= YOUR TASK =
Look through the records and report how many lines include the word "plugin", with no other words.

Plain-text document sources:

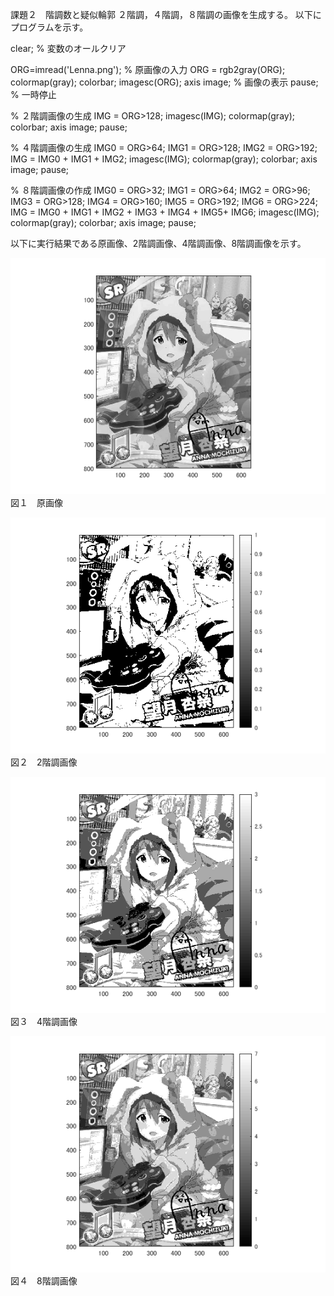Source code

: 課題２　階調数と疑似輪郭
２階調，４階調，８階調の画像を生成する。
以下にプログラムを示す。

clear; % 変数のオールクリア

ORG=imread('Lenna.png'); % 原画像の入力
ORG = rgb2gray(ORG); colormap(gray); colorbar;
imagesc(ORG); axis image; % 画像の表示
pause; % 一時停止

% ２階調画像の生成
IMG = ORG>128;
imagesc(IMG); colormap(gray); colorbar;  axis image;
pause;

% ４階調画像の生成
IMG0 = ORG>64;
IMG1 = ORG>128;
IMG2 = ORG>192;
IMG = IMG0 + IMG1 + IMG2;
imagesc(IMG); colormap(gray); colorbar;  axis image;
pause;

% ８階調画像の作成
IMG0 = ORG>32;
IMG1 = ORG>64;
IMG2 = ORG>96;
IMG3 = ORG>128;
IMG4 = ORG>160;
IMG5 = ORG>192;
IMG6 = ORG>224;
IMG = IMG0 + IMG1 + IMG2 + IMG3 + IMG4 + IMG5+ IMG6;
imagesc(IMG); colormap(gray); colorbar;  axis image;
pause;

以下に実行結果である原画像、2階調画像、4階調画像、8階調画像を示す。

![原画像](https://github.com/Tomoyuki-Soma/lecture_image_processing/blob/master/kadai2/Image0.png)  
図１　原画像

![原画像](https://github.com/Tomoyuki-Soma/lecture_image_processing/blob/master/kadai2/Image2.png)
図２　2階調画像

![原画像](https://github.com/Tomoyuki-Soma/lecture_image_processing/blob/master/kadai2/Image4.png)
図３　4階調画像

![原画像](https://github.com/Tomoyuki-Soma/lecture_image_processing/blob/master/kadai2/Image8.png)
図４　8階調画像
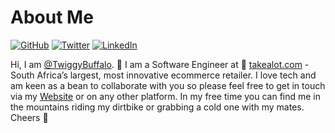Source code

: # About Me

[![GitHub](https://img.shields.io/badge/GitHub-%40twiggybuffalo-239a3b)](https://github.com/TwiggyBuffalo)
[![Twitter](https://img.shields.io/badge/Twitter-%40twiggybuffalo-58a1f2)](https://twitter.com/TwiggyBuffalo)
[![LinkedIn](https://img.shields.io/badge/Linked-In-0c66c3.svg)](https://www.linkedin.com/in/twiggybuffalo/)

Hi, I am [@TwiggyBuffalo](https://github.com/TwiggyBuffalo). 👋 I am a Software Engineer at 🔵 [takealot.com](https://takealot.com) - South Africa’s largest, most innovative ecommerce retailer. I love tech and am keen as a bean to collaborate with you so please feel free to get in touch via my [Website](https://www.twiggybuffalo.dev) or on any other platform. In my free time you can find me in the mountains riding my dirtbike or grabbing a cold one with my mates. Cheers 🍻
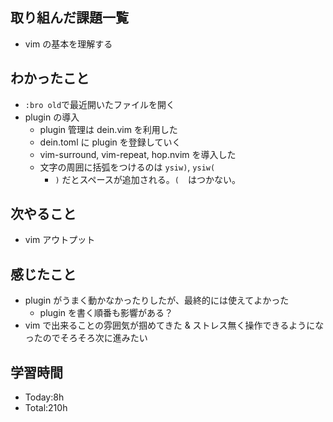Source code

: ## 取り組んだ課題一覧
- vim の基本を理解する
## わかったこと
- `:bro old`で最近開いたファイルを開く
- plugin の導入
  - plugin 管理は dein.vim を利用した
  - dein.toml に plugin を登録していく
  - vim-surround, vim-repeat, hop.nvim を導入した
  - 文字の周囲に括弧をつけるのは `ysiw)`, `ysiw(`
    - `)` だとスペースが追加される。`(`　はつかない。 
## 次やること
- vim アウトプット
## 感じたこと
- plugin がうまく動かなかったりしたが、最終的には使えてよかった
  - plugin を書く順番も影響がある？
- vim で出来ることの雰囲気が掴めてきた & ストレス無く操作できるようになったのでそろそろ次に進みたい
## 学習時間
- Today:8h
- Total:210h
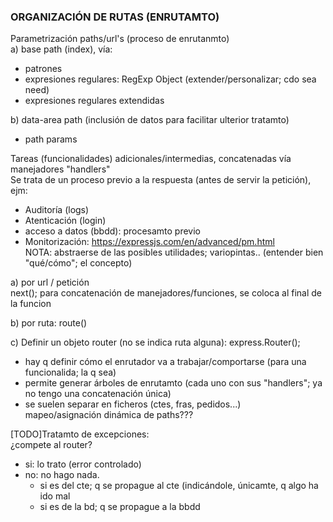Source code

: ### ORGANIZACIÓN DE RUTAS (ENRUTAMTO)

Parametrización paths/url's (proceso de enrutanmto)  
a) base path (index), vía:  
- patrones
- expresiones regulares: RegExp Object (extender/personalizar; cdo sea need)
- expresiones regulares extendidas  

b) data-area path (inclusión de datos para facilitar ulterior tratamto)
- path params

Tareas (funcionalidades) adicionales/intermedias, concatenadas vía manejadores "handlers"  
Se trata de un proceso previo a la respuesta (antes de servir la petición), ejm:  
- Auditoría (logs)
- Atenticación (login)
- acceso a datos (bbdd): procesamto previo  
- Monitorización: https://expressjs.com/en/advanced/pm.html  
NOTA: abstraerse de las posibles utilidades; variopintas.. (entender bien "qué/cómo"; el concepto)
 
a) por url / petición  
   next(); para concatenación de manejadores/funciones, se coloca al final de la funcion  
   
b) por ruta: route()  

c) Definir un objeto router (no se indica ruta alguna): express.Router();  
- hay q definir cómo el enrutador va a trabajar/comportarse (para una funcionalida; la q sea)  
- permite generar árboles de enrutamto (cada uno con sus "handlers"; ya no tengo una concatenación única) 
- se suelen separar en ficheros (ctes, fras, pedidos...)  
  mapeo/asignación dinámica de paths???  

[TODO]Tratamto de excepciones:  
¿compete al router?  
- si: lo trato (error controlado)  
- no: no hago nada. 
    - si es del cte; q se propague al cte  (indicándole, únicamte, q algo ha ido mal  
    - si es de la bd; q se propague a la bbdd  

  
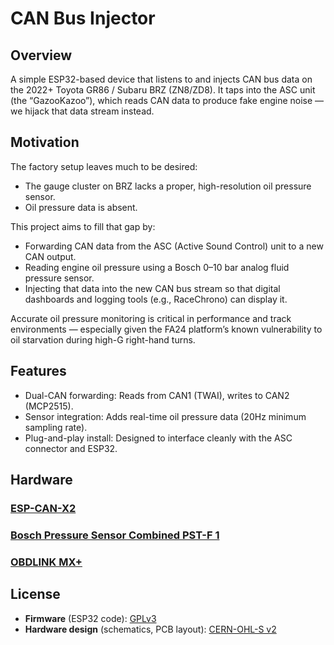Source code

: # CAN Bus Injector

## Overview

A simple ESP32-based device that listens to and injects CAN bus data on the 2022+ Toyota GR86 / Subaru BRZ (ZN8/ZD8).
It taps into the ASC unit (the “GazooKazoo”), which reads CAN data to produce fake engine noise — we hijack that data stream instead.

## Motivation

The factory setup leaves much to be desired:
- The gauge cluster on BRZ lacks a proper, high-resolution oil pressure sensor.
- Oil pressure data is absent.

This project aims to fill that gap by:
- Forwarding CAN data from the ASC (Active Sound Control) unit to a new CAN output.
- Reading engine oil pressure using a Bosch 0–10 bar analog fluid pressure sensor.
- Injecting that data into the new CAN bus stream so that digital dashboards and logging tools (e.g., RaceChrono) can display it.

Accurate oil pressure monitoring is critical in performance and track environments — especially given the FA24 platform’s known vulnerability to oil starvation during high-G right-hand turns.

## Features

- Dual-CAN forwarding: Reads from CAN1 (TWAI), writes to CAN2 (MCP2515).
- Sensor integration: Adds real-time oil pressure data (20Hz minimum sampling rate).
- Plug-and-play install: Designed to interface cleanly with the ASC connector and ESP32.

## Hardware

### [ESP-CAN-X2](https://wiki.autosportlabs.com/ESP32-CAN-X2)

### [Bosch Pressure Sensor Combined PST-F 1](https://www.bosch-motorsport.com/content/downloads/Raceparts/en-GB/54249355.html)

### [OBDLINK MX+](https://www.obdlink.com/products/obdlink-mxp/)

## License

- **Firmware** (ESP32 code): [GPLv3](./LICENSE-FIRMWARE)
- **Hardware design** (schematics, PCB layout): [CERN-OHL-S v2](./LICENSE-HARDWARE)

= WRITTEN REPLY =
5